Den Weihnachtsmann suchten wir auf. Ja, es sah böse aus, dem Wunsche der Mutter (Du weißt schon) konnte er garnicht gerecht werden. Und der Limbacher Weihnachtsmann konnte es in dem Punkte gleich garnicht. Ich weiß nicht, was nun werden soll. In Limbach wartet man jeden Tag auf die Sendung, halt nur Du auch die Daumen mit fest, daß etwas für uns dabei ist! Beim Geburtstagsmann sah es schon besser aus. Das macht auch, weil ich mich schon lange vorher danach umgesehen hatte, wo der richtige wohnt. Viele schöne Sachen zeigte er mir, Du! Und mir fiel die Wahl ziemlich schwer. Mal sehen, ob in diesem Jahre die Post Pakete an Geburtstagskinder richtig befördert!! Dann kannst Du urteilen, ob ich bei meiner Wahl Deinen Geschmack traf. Es ist rechteckig, (liebst Du diese Form?) oben befindet sich eine Öffnung da hinein sind zweierlei wichtige und praktische Sachen gesteckt. Auf der Oberseite ist noch ein langes, schmales Etwas angebracht, ich kann Dir's garnicht recht beschreiben, nur, daß es rot und verschnörkelt aussieht. Nun aber Schluß — am Ende bekommst Du das Geheimnis gar noch heraus!!

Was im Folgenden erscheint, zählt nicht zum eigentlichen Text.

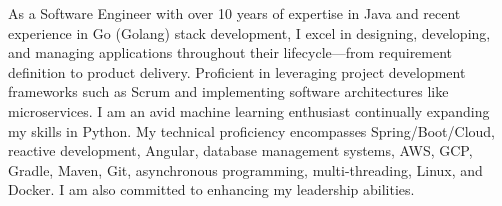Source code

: 

\begin{cvparagraph}

As a Software Engineer with over 10 years of expertise in Java and recent experience in Go (Golang) stack development, I excel in designing, developing, and managing applications throughout their lifecycle—from requirement definition to product delivery. Proficient in leveraging project development frameworks such as Scrum and implementing software architectures like microservices. I am an avid machine learning enthusiast continually expanding my skills in Python. My technical proficiency encompasses Spring/Boot/Cloud, reactive development, Angular, database management systems, AWS, GCP, Gradle, Maven, Git, asynchronous programming, multi-threading, Linux, and Docker. I am also committed to enhancing my leadership abilities.
\end{cvparagraph}
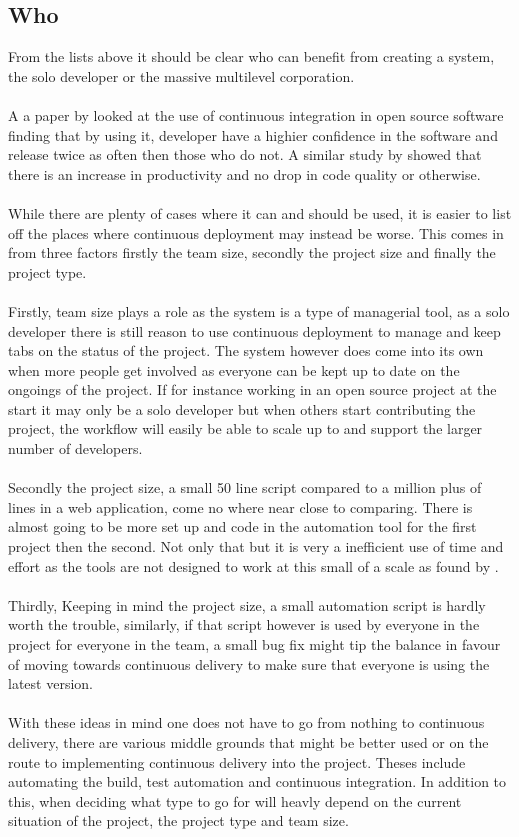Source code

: \subsection{Who}

From the lists above it should be clear who can benefit from creating a system, the solo developer or the massive multilevel corporation.
\\\\
A a paper by \cite{ossuse} looked at the use of continuous integration in open source software finding that by using it, developer have a highier confidence in the software and release twice as often then those who do not. A similar study by \cite{ossprod} showed that there is an increase in productivity and no drop in code quality or otherwise.
\\\\
While there are plenty of cases where it can and should be used, it is easier to list off the places where continuous deployment may instead be worse. This comes in from three factors firstly the team size, secondly the project size and finally the project type.
\\\\
Firstly, team size plays a role as the system is a type of managerial tool, as a solo developer there is still reason to use continuous deployment to manage and keep tabs on the status of the project. The system however does come into its own when more people get involved as everyone can be kept up to date on the ongoings of the project. If for instance working in an open source project at the start it may only be a solo developer but when others start contributing the project, the workflow will easily be able to scale up to and support the larger number of developers.
\\\\
Secondly the project size, a small 50 line script compared to a million plus of lines in a web application, come no where near close to comparing. There is almost going to be more set up and code in the automation tool for the first project then the second. Not only that but it is very a inefficient use of time and effort as the tools are not designed to work at this small of a scale as found by \cite{smallci}.
\\\\
Thirdly, Keeping in mind the project size, a small automation script is hardly worth the trouble, similarly, if that script however is used by everyone in the project for everyone in the team, a small bug fix  might tip the balance in favour of moving towards continuous delivery to make sure that everyone is using the latest version. 
\\\\
With these ideas in mind one does not have to go from nothing to continuous delivery, there are various middle grounds that might be better used or on the route to implementing continuous delivery into the project. Theses include automating the build, test automation and continuous integration. In addition to this, when deciding what type to go for will heavly depend on the current situation of the project, the project type and team size.

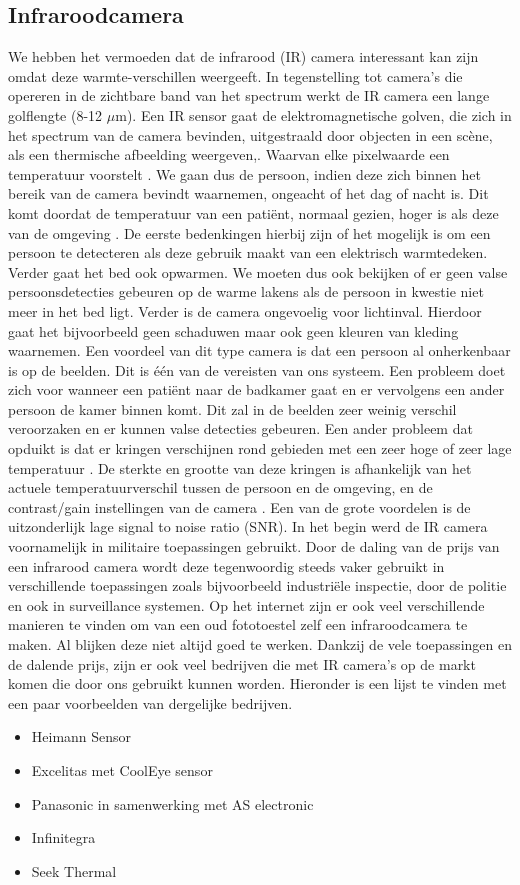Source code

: \subsection{Infraroodcamera}
\label{refIRC}
We hebben het vermoeden dat de infrarood (IR) camera interessant kan zijn omdat deze warmte-verschillen weergeeft. In tegenstelling tot camera's die opereren in de zichtbare band van het spectrum werkt de IR camera  een lange golflengte (8-12 $\mu$m). Een IR sensor gaat de elektromagnetische golven, die zich in het spectrum van de  camera bevinden, uitgestraald door objecten in een sc\`ene, als een thermische afbeelding weergeven,. Waarvan elke pixelwaarde een temperatuur voorstelt \cite{bibIRC2}. We gaan dus de persoon, indien deze zich binnen het bereik van de camera bevindt waarnemen, ongeacht of het dag of nacht is. Dit komt doordat de temperatuur van een pati\"ent, normaal gezien, hoger is als deze van de omgeving \cite{bibIRC3}.
De eerste bedenkingen hierbij zijn of het mogelijk is om een persoon te detecteren als deze gebruik maakt van een elektrisch warmtedeken. Verder gaat het bed ook opwarmen. We moeten dus ook bekijken of er geen valse persoonsdetecties gebeuren op de warme lakens als de persoon in kwestie niet meer in het bed ligt. Verder is de camera ongevoelig voor lichtinval. Hierdoor gaat het bijvoorbeeld geen schaduwen maar ook geen kleuren van kleding waarnemen. Een voordeel van dit type camera is dat een persoon al onherkenbaar is op de beelden. Dit is \'e\'en van de vereisten van ons systeem. Een probleem doet zich voor wanneer een pati\"ent naar de badkamer gaat en er vervolgens een ander persoon de kamer binnen komt. Dit  zal in de beelden zeer weinig verschil veroorzaken en er kunnen valse detecties gebeuren.  Een ander probleem dat opduikt is dat er kringen verschijnen rond gebieden met een zeer hoge of zeer lage temperatuur \cite{bibIRC4}. De sterkte en grootte van deze kringen is afhankelijk van het actuele temperatuurverschil tussen de persoon en de omgeving, en de contrast/gain instellingen van de camera \cite{bibBET6}. Een van de grote voordelen is de uitzonderlijk lage signal to noise ratio (SNR). In het begin werd de IR camera voornamelijk in militaire toepassingen gebruikt. Door de daling van de prijs van een infrarood camera wordt deze tegenwoordig steeds vaker gebruikt in verschillende toepassingen zoals bijvoorbeeld industri\"ele inspectie, door de politie en ook in surveillance systemen\cite{bibBET6}. Op het internet zijn er ook veel verschillende manieren te vinden om van een oud fototoestel zelf een infraroodcamera te maken. Al blijken deze niet altijd goed te werken.
Dankzij de vele toepassingen en de dalende prijs, zijn er ook veel bedrijven die met IR camera's op de markt komen die door ons gebruikt kunnen worden. Hieronder is een lijst te vinden met een paar voorbeelden van dergelijke bedrijven.
\begin{itemize}
	\item Heimann Sensor
	\item Excelitas met CoolEye sensor
	\item Panasonic in samenwerking met AS electronic
	\item Infinitegra
	\item Seek Thermal
\end{itemize}

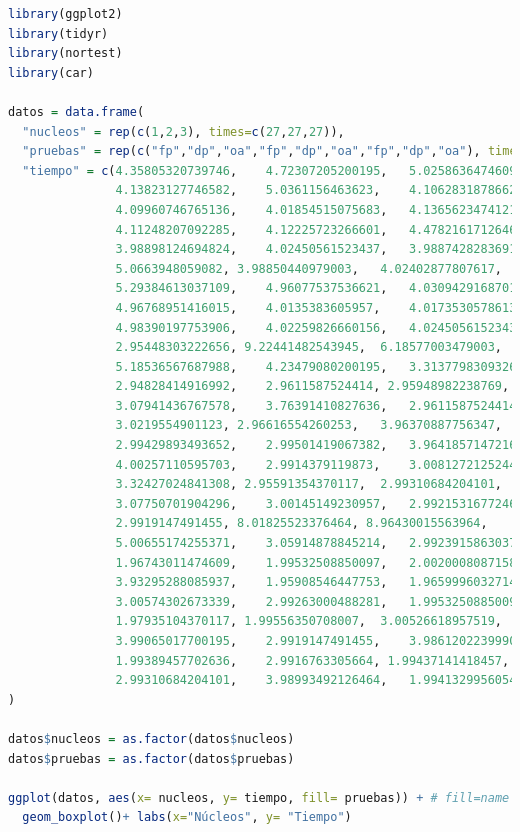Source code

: \documentclass{article}
\begin{document}
\vspace{5mm}
\begin{lstlisting}[language=R]
library(ggplot2)
library(tidyr)
library(nortest)
library(car)

datos = data.frame(
  "nucleos" = rep(c(1,2,3), times=c(27,27,27)),
  "pruebas" = rep(c("fp","dp","oa","fp","dp","oa","fp","dp","oa"), times=c(9,9,9,9,9,9,9,9,9)),
  "tiempo" = c(4.35805320739746,	4.72307205200195,	5.02586364746093,
               4.13823127746582,	5.0361156463623,	4.10628318786621,
               4.09960746765136,	4.01854515075683,	4.1365623474121, 
               4.11248207092285,	4.12225723266601,	4.47821617126464,	
               3.98898124694824,	4.02450561523437,	3.98874282836914,	
               5.0663948059082,	3.98850440979003,	4.02402877807617,	
               5.29384613037109,	4.96077537536621,	4.03094291687011, 
               4.96768951416015,	4.0135383605957,	4.01735305786132,	
               4.98390197753906,	4.02259826660156,	4.02450561523437,	
               2.95448303222656, 9.22441482543945,	6.18577003479003,	
               5.18536567687988,	4.23479080200195,	3.31377983093261,	
               2.94828414916992,	2.9611587524414, 2.95948982238769,	
               3.07941436767578,	3.76391410827636,	2.9611587524414,	
               3.0219554901123,	2.96616554260253,	3.96370887756347, 
               2.99429893493652,	2.99501419067382,	3.96418571472167,	
               4.00257110595703,	2.9914379119873,	3.00812721252441,	
               3.32427024841308, 2.95591354370117,	2.99310684204101,	
               3.07750701904296,	3.00145149230957,	2.9921531677246,	
               2.9919147491455,	8.01825523376464, 8.96430015563964,	
               5.00655174255371,	3.05914878845214,	2.99239158630371,	
               1.96743011474609,	1.99532508850097,	2.00200080871582, 
               3.93295288085937,	1.95908546447753,	1.96599960327148,	
               3.00574302673339,	2.99263000488281,	1.99532508850097,	
               1.97935104370117, 1.99556350708007,	3.00526618957519,	
               3.99065017700195,	2.9919147491455,	3.98612022399902,	
               1.99389457702636,	2.9916763305664, 1.99437141418457,	
               2.99310684204101,	3.98993492126464,	1.99413299560546)
)

datos$nucleos = as.factor(datos$nucleos)
datos$pruebas = as.factor(datos$pruebas)

ggplot(datos, aes(x= nucleos, y= tiempo, fill= pruebas)) + # fill=name allow to automatically dedicate a color for each group
  geom_boxplot()+ labs(x="Núcleos", y= "Tiempo")


\end{lstlisting}
\end{document}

Für Deine liebe Mutter haben wir eine Vase erstanden, aus Porzellan, mit Streublumenmuster eine Form, die mir gut gefiel. Mutter möchte dieselbe haben. Hoffentlich gefällt sie Euch auch. Und einen Fang haben wir gemacht: Ich kaufte mir bei Salamander ein Paar Schuhe; am Freitag erhielt ich meinen Bezugschein. Nachmittags genau ½ 5 schlußte [sic] es mich so heftig, um diese Zeit bist Du wohl in Dresden herumgestromert? Wie ging es denn zu Hause? Hatte Mutter die große Wäsche zu Rande, sind alle gesund? Ich denke, daß wir in den nächsten Tagen etwas von ihnen hören werden.

Heute wirst Du nun die Grüße von unserm Lichtl-Abend erhalten haben. Frl. S. erinnerte mi[ch] erst daran (wie beschämend!) Ich ließ sie auch gleich zuerst unterschreiben, damit sie sich beruhigte. Du hättest bloß mal die Empörung sehen sollen, weil meine Grüße so kurz und sachlich gehalten wären, garnicht wie die Zeilen einer Braut!

Ach, hab ich mich schon köstlich amüsiert über die Neugier vieler ‚Damen‘. Du kennst ja meine Parole: Wer dumm fragt, erhält eine dumme Antwort; die, nebenbei bemerkt, absolut nicht beleidigend sein muß. Vorigen Donnerstag ging ich wie immer zur Singstunde, viele waren schon da, ich tat ganz gleichmütig, begrüßte sie, setzte mich auf meinen Platz und zog Luise, die neben mir sitzt in ein Gespräch. Keiner merkte was, keiner wußte schon was! Es machte mir so viel Spaß. Dann aber, Du weißt ja, wie Luise ist, konnte sie nicht mehr an sich halten und fragte laut in die nächstsitzende Runde hinein: Na, habt ihr denn unsrer Braut immer noch nicht gratuliert? Auf ihr Fragen wies sie auf mich, überall ungläubiges Kopfschütteln und ich bestärkte sie noch darin. Bis sie meine Hand mit Gewalt heraufzogen. Für Frl. S. und W.s wars natürlich unfaßbar, daß sie es erst an dem Tage erfuhren. Das ganze Drum und Dran kannst Du Dir wohl vorstellen. Herr G. hielt eine Ansprache, die ich aber vor Verwirrung und Aufregung garnicht in mich aufnehmen konnte. Erst als der Sängerspruch verklungen und alle Glückwünsche vorübergerauscht waren, kam ich wieder zu mir.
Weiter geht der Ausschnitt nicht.